* **Your goal**
Starting at the line that has "5.19230 × 10^331 | 22 |" and stopping after the line that has "1.15161 × 10^332 | 22 |", reproduce the listing below exactly; omit everything else.

* **Given information**
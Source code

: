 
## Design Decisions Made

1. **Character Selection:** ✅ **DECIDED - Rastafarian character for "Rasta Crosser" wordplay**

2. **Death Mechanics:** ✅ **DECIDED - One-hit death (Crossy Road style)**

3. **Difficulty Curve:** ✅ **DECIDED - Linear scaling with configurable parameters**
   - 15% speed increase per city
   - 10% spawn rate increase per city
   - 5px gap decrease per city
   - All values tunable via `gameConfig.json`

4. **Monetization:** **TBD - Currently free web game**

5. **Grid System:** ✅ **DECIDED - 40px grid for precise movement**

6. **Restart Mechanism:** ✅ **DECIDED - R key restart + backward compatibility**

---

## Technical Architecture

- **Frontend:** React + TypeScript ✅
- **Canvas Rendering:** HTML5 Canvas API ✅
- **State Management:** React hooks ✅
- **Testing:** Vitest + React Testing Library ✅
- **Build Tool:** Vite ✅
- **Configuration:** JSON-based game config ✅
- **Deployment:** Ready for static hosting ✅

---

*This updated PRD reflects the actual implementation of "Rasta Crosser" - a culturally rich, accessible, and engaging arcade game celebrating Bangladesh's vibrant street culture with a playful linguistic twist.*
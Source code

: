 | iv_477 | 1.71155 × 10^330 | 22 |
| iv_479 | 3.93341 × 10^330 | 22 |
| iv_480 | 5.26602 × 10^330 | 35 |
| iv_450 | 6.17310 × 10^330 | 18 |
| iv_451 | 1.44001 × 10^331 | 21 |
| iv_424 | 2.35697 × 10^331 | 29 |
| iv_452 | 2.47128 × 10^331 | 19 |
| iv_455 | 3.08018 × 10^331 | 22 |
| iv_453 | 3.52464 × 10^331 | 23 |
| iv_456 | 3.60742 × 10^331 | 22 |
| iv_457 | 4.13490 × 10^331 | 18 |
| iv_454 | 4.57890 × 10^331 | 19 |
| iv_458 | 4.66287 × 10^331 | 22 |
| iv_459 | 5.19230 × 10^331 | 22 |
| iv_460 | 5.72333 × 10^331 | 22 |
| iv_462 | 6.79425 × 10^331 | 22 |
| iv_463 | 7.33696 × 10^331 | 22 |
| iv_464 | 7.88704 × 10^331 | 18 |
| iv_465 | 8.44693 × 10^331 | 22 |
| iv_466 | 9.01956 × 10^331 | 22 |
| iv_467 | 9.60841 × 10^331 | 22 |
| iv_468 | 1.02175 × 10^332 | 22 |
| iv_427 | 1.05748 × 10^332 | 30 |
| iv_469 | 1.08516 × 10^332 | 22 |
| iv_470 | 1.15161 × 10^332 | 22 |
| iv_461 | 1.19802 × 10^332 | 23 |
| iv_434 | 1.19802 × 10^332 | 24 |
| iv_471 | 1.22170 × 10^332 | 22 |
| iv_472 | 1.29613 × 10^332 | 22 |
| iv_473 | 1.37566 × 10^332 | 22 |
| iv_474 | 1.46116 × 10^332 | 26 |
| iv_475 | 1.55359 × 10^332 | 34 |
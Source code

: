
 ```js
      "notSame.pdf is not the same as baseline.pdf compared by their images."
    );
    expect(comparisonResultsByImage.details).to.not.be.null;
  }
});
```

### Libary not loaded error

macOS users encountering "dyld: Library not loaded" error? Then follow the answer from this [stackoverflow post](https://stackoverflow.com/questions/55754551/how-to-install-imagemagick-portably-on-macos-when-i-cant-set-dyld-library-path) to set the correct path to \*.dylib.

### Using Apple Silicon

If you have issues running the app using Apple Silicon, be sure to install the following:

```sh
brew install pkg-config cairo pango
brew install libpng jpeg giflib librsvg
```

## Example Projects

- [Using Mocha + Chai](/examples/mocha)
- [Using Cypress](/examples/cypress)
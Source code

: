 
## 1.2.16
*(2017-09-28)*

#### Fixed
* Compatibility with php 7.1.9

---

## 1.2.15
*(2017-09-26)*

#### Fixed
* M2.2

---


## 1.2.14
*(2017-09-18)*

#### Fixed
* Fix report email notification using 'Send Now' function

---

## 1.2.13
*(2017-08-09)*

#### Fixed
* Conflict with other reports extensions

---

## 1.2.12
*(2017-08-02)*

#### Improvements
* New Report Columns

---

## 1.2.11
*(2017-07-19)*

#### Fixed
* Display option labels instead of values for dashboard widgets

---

* **Solution**
| iv_459 | 5.19230 × 10^331 | 22 |
| iv_460 | 5.72333 × 10^331 | 22 |
| iv_462 | 6.79425 × 10^331 | 22 |
| iv_463 | 7.33696 × 10^331 | 22 |
| iv_464 | 7.88704 × 10^331 | 18 |
| iv_465 | 8.44693 × 10^331 | 22 |
| iv_466 | 9.01956 × 10^331 | 22 |
| iv_467 | 9.60841 × 10^331 | 22 |
| iv_468 | 1.02175 × 10^332 | 22 |
| iv_427 | 1.05748 × 10^332 | 30 |
| iv_469 | 1.08516 × 10^332 | 22 |
| iv_470 | 1.15161 × 10^332 | 22 |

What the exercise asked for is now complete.